友人と話をしていたときのこと。「最近、あのとき別の選択をしていたら、人生、変わってたんじゃないかと、よく考えるんや」と、彼は寂しそうにつぶやいた。「愛川はそんなことない?」と尋ねられ、「ないなあ、最近幸せやからなあ」と冗談めかして応えた。

 私も若い頃は、「あのときこうしていたら…」と考えることが多々あった。大学に進学したときも、卒業の時も、京都の私学に勤めていたときも、辞めたときも、そして、兵庫県の教員に採用されたときも。人生の節目節目で、「あのとき別の道を選んでいたら…」と常に思っていた。

 そんな折々に父は「なることを喜べ」と私に言った。「結果」受け入れて、喜んでなすべきことをせよ、と。なんだか負け犬の言い訳みたいで、その頃はとうてい共感できなかった。

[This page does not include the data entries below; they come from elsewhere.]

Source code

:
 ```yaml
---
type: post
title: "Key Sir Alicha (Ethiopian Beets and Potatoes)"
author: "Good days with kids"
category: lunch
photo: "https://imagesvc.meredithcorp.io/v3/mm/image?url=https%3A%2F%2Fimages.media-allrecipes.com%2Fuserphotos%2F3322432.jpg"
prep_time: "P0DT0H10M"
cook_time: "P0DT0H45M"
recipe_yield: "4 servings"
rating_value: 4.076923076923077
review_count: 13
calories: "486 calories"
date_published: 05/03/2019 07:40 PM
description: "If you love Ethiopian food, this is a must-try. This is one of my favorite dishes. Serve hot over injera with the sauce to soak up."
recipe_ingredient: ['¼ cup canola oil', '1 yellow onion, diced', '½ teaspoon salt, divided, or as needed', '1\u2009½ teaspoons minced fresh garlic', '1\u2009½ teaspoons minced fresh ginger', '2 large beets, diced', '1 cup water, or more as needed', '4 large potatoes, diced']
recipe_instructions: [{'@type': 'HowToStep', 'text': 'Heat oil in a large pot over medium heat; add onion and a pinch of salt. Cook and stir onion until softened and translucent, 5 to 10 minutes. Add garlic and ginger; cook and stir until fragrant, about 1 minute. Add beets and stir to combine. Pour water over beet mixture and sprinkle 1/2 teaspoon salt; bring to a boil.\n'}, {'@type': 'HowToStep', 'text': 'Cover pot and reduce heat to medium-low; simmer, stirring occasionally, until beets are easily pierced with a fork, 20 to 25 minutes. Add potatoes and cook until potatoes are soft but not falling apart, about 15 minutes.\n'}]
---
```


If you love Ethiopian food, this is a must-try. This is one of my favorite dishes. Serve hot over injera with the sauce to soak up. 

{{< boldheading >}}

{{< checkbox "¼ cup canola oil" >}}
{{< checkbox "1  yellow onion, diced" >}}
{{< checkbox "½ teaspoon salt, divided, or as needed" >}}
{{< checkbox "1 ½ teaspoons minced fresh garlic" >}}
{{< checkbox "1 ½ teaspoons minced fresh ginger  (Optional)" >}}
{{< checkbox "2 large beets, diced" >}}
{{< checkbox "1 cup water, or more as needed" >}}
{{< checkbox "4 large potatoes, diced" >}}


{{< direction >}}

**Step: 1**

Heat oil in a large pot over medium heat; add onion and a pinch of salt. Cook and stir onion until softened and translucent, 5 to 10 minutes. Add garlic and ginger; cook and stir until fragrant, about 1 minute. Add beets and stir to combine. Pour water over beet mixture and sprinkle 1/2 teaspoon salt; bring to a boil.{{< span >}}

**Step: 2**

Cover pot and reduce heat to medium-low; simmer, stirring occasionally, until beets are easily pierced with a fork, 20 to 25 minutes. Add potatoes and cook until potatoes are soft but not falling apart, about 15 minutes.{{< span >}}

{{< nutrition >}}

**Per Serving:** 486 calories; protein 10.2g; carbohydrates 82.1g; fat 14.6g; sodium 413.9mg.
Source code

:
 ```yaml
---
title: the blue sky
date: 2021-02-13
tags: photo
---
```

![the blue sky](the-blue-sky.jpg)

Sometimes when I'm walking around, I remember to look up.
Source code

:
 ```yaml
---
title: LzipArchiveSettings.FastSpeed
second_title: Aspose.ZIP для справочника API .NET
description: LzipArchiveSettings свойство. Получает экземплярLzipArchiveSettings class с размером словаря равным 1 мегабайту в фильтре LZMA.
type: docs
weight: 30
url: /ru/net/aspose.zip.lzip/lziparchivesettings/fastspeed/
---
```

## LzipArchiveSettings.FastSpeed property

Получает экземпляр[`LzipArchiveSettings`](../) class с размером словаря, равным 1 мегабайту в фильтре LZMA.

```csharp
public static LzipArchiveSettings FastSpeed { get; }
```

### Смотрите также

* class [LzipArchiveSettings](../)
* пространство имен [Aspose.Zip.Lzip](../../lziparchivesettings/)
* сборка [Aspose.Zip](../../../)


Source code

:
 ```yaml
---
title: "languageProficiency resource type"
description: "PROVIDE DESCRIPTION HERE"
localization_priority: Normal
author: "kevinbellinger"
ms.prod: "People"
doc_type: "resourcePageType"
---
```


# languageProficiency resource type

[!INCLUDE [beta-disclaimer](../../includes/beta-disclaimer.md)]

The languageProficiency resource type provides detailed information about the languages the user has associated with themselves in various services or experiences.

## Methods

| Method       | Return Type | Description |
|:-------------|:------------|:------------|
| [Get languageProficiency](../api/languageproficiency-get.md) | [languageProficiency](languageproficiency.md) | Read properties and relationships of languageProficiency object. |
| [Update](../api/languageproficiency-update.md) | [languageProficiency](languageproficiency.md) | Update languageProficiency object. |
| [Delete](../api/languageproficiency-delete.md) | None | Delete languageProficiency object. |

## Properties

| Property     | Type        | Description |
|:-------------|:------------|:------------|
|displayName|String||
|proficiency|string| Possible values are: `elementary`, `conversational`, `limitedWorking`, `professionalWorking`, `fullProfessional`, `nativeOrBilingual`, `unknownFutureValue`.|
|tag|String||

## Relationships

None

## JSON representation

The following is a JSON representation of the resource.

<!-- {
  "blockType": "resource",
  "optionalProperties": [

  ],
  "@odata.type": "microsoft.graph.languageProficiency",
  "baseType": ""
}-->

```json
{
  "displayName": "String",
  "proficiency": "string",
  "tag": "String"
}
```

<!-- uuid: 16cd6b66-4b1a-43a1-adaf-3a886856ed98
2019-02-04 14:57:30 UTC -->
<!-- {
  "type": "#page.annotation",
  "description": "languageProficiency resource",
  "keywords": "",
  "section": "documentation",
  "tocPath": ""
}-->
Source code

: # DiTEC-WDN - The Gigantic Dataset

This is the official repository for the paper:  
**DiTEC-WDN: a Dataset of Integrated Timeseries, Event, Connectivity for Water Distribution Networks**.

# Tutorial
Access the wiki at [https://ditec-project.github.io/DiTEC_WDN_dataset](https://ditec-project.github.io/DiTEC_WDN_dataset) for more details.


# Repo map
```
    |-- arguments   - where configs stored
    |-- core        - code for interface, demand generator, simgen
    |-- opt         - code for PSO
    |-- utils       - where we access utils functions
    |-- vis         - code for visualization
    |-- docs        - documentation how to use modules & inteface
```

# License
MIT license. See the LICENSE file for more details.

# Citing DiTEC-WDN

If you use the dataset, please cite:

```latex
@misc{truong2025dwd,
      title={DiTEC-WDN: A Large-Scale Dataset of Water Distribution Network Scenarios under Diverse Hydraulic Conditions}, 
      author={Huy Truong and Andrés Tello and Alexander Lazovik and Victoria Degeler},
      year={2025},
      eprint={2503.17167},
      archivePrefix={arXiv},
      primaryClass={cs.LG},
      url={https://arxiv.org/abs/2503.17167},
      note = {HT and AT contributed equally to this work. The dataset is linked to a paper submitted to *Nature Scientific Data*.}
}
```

 人生は偶然の繰り返しだ。けれどもその先にあるのは必然。長く生きているとそう思うことがある。この人と出会うべくして出会い、私は今ここにいる。そんな実感を持つことがある。

「過去は誰にも変えられない。未来は自分にしか変えられない」。父の言葉の意味が今ならわかる気がする。そして、その理解の先に「幸せ」があるのだと思う。